At the moment the consumer attribute should be a valid feature ID. Though this approach worked well so far it has its limitation. Specifically:

  • Rule types cannot support more than one consumer.
  • To associate old rules with a new feature ID required a migration on the rule's SOs and the alerts documents.
  • The API calls are feature ID-oriented and not rule-type-oriented.
  • The framework has to be aware of the values of the consumer attribute.
  • Feature IDs are tightly coupled with the alerting indices leading to bugs.
  • Legacy consumers that are not a valid feature anymore can cause bugs.
  • The framework has to be aware of legacy consumers to handle edge cases.
  • The framework has to be aware of specific consumers to handle edge cases.

Proposed solution

This PR aims to decouple the feature IDs from consumers. It achieves that a) by changing the way solutions configure the alerting privileges when registering a feature and b) by changing the alerting actions. The schema changes as:

// Old formatting
id: 'siem', <--- feature ID
alerting:['siem.queryRule']

// New formatting
id: 'siem', <--- feature ID
alerting: [{ ruleTypeId: 'siem.queryRule', consumers: ['siem'] }] <-- consumer same as the feature ID in the old formatting

The new actions are constructed as alerting:<rule-type-id>/<consumer>/<alerting-entity>/<operation>. For example alerting:rule-type-id/my-consumer/rule/get. The new action means that a user with a role that grants this action can get a rule of type rule-type with consumer my-consumer. Changing the action strings is not considered a breaking change as long as the user's permission works as before. In our case, this is true because the consumer will be the same as before (feature ID), and the alerting security actions will be the same. For example:

Old formatting

Schema:

id: 'logs', <--- feature ID
alerting:['.es-query'] <-- rule type ID

Generated action:

alerting:.es-query/logs/rule/get

New formatting

Schema:

id: 'siem', <--- feature ID
alerting: [{ ruleTypeId: '.es-query', consumers: ['logs'] }] <-- consumer same as the feature ID in the old formatting

Generated action:

alerting:.es-query/logs/rule/get <--- consumer is set as logs and the action is the same as before

In both formating the actions are the same thus breaking changes are avoided.

Alerting authorization class

The alerting plugin uses and exports the alerting authorization class (AlertingAuthorization). The class is responsible for handling all authorization actions related to rules and alerts. The class changed to handle the new actions as described in the above sections.
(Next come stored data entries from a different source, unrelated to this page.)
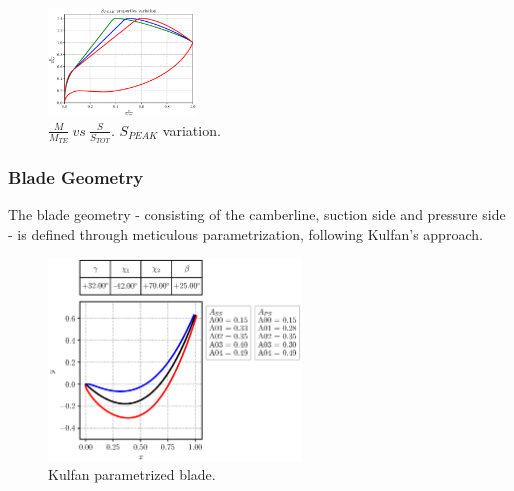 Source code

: \documentclass[11pt,a4paper,twocolumn]{article}
\newcommand\width{0.35}
\begin{document}
\begin{figure}[!h]
    \centering
    \includegraphics[width=\width\textwidth]{pyFigure/figures/load-SPEAK.eps}
    \caption{$\frac{M}{M_{TE}} \ vs \ \frac{S}{S_{TOT}}$. $S_{PEAK}$ variation.}    
    \label{fig:SPEAK}
\end{figure}

\subsubsection{Blade Geometry}

The blade geometry - consisting of the camberline, suction side and pressure side - is defined through meticulous parametrization, following Kulfan's approach. 

\begin{figure}[!h]
    \centering 
    \hspace*{-1.7cm}
    \includegraphics[width=0.6\textwidth]{pyFigure/figures/blade.eps}
    \caption{Kulfan parametrized blade.}
    \label{fig:blade}
\end{figure}
\end{document}
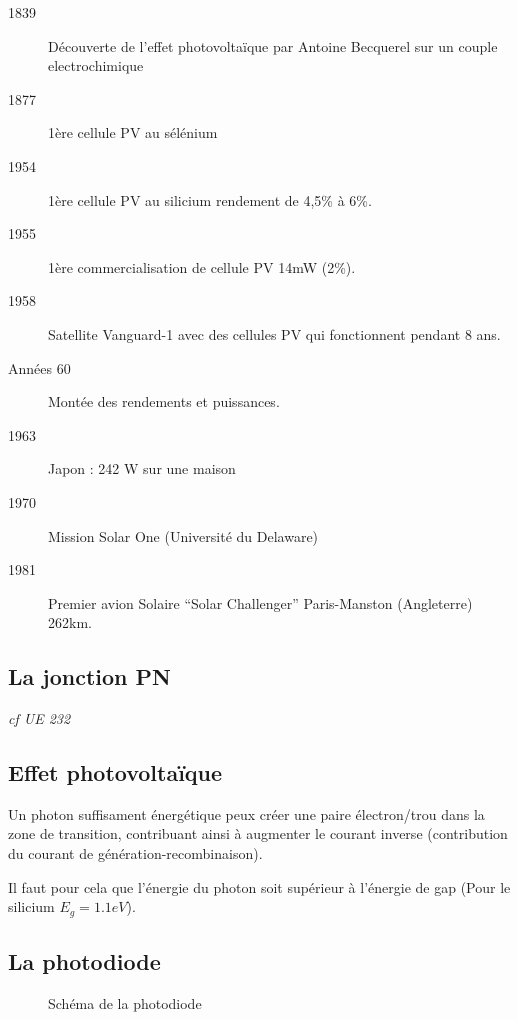 \documentclass[main.tex]{subfiles}
\begin{document}
\begin{description}
\item[1839] Découverte de l'effet photovoltaïque par Antoine Becquerel sur un couple electrochimique
\item[1877] 1ère cellule PV au sélénium
\item[1954] 1ère cellule PV au silicium rendement de 4,5\% à 6\%.
\item[1955] 1ère commercialisation de cellule PV 14mW (2\%).
\item[1958] Satellite Vanguard-1 avec des cellules PV qui fonctionnent pendant 8 ans.
\item[Années 60] Montée des rendements et puissances.
\item[1963] Japon : 242 W sur une maison
\item[1970] Mission Solar One (Université du Delaware)
\item[1981] Premier avion Solaire ``Solar Challenger'' Paris-Manston (Angleterre) 262km.
\end{description}

\subsection{La jonction PN}
\emph{cf UE 232}
\subsection{Effet photovoltaïque}

Un photon suffisament énergétique peux créer une paire électron/trou dans la zone de transition, contribuant ainsi à augmenter le courant inverse (contribution du courant de génération-recombinaison).

Il faut pour cela que l'énergie du photon soit supérieur à l'énergie de gap (Pour le silicium $E_g=1.1eV$).

\subsection{La photodiode}


\begin{figure}[H]
  \centering
  \caption{Schéma de la photodiode}
\end{figure}
\end{document}
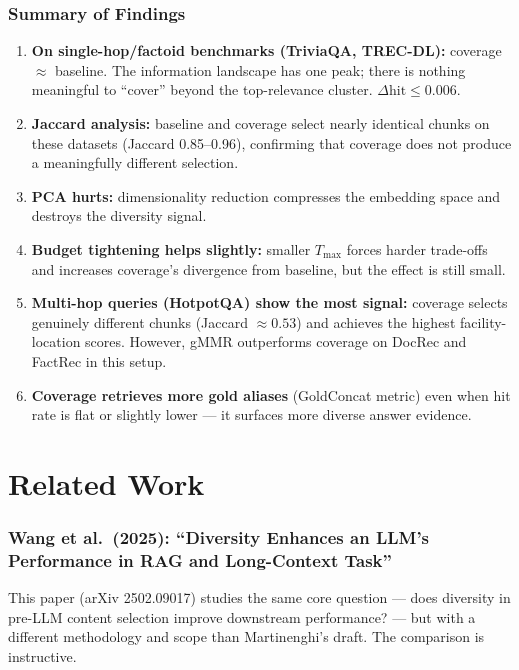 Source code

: \documentclass[11pt,a4paper]{article}
\begin{document}
\section{Summary of Findings}

\begin{enumerate}[leftmargin=*]
	\item \textbf{On single-hop/factoid benchmarks (TriviaQA, TREC-DL):} coverage $\approx$ baseline. The information landscape has one peak; there is nothing meaningful to ``cover'' beyond the top-relevance cluster. $\Delta\text{hit} \leq 0.006$.
	\item \textbf{Jaccard analysis:} baseline and coverage select nearly identical chunks on these datasets (Jaccard 0.85--0.96), confirming that coverage does not produce a meaningfully different selection.
	\item \textbf{PCA hurts:} dimensionality reduction compresses the embedding space and destroys the diversity signal.
	\item \textbf{Budget tightening helps slightly:} smaller $T_{\max}$ forces harder trade-offs and increases coverage's divergence from baseline, but the effect is still small.
	\item \textbf{Multi-hop queries (HotpotQA) show the most signal:} coverage selects genuinely different chunks (Jaccard $\approx 0.53$) and achieves the highest facility-location scores. However, gMMR outperforms coverage on DocRec and FactRec in this setup.
	\item \textbf{Coverage retrieves more gold aliases} (GoldConcat metric) even when hit rate is flat or slightly lower --- it surfaces more diverse answer evidence.
\end{enumerate}

\newpage
\part{Related Work}

\section{Wang et al.\ (2025): ``Diversity Enhances an LLM's Performance in RAG and Long-Context Task''}

This paper (arXiv 2502.09017) studies the same core question --- does diversity in pre-LLM content selection improve downstream performance? --- but with a different methodology and scope than Martinenghi's draft. The comparison is instructive.
\end{document}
A lot of methods were renamed, removed, and cleaned up, all method arguments converted to be an object, and the response signature of some methods changed. These changes affected various pieces of the code. The changes in this class are the most important in this PR especially the _getAuthorizedRuleTypesWithAuthorizedConsumers method which is the cornerstone of the alerting RBAC. Please review carefully.

Instantiation of the alerting authorization class

The AlertingAuthorizationClientFactory is used to create instances of the AlertingAuthorization class. The AlertingAuthorization class needs to perform async operations upon instantiation. Because JS, at the moment, does not support async instantiation of classes the AlertingAuthorization class was assigning Promise objects to variables that could be resolved later in other phases of the lifecycle of the class. To improve readability and make the lifecycle of the class clearer, I separated the construction of the class (initialization) from the bootstrap process. As a result, getting the AlertingAuthorization class or any client that depends on it (getRulesClient for example) is an async operation.

Filtering

A lot of routes use the authorization class to get the authorization filter (getFindAuthorizationFilter), a filter that, if applied, returns only the rule types and consumers the user is authorized to. The method that returns the filter was built in a way to also support filtering on top of the authorization filter thus coupling the authorized filter with router filtering. I believe these two operations should be decoupled and the filter method should return a filter that gives you all the authorized rule types. It is the responsibility of the consumer, router in our case, to apply extra filters on top of the authorization filter. For that reason, I made all the necessary changes to decouple them.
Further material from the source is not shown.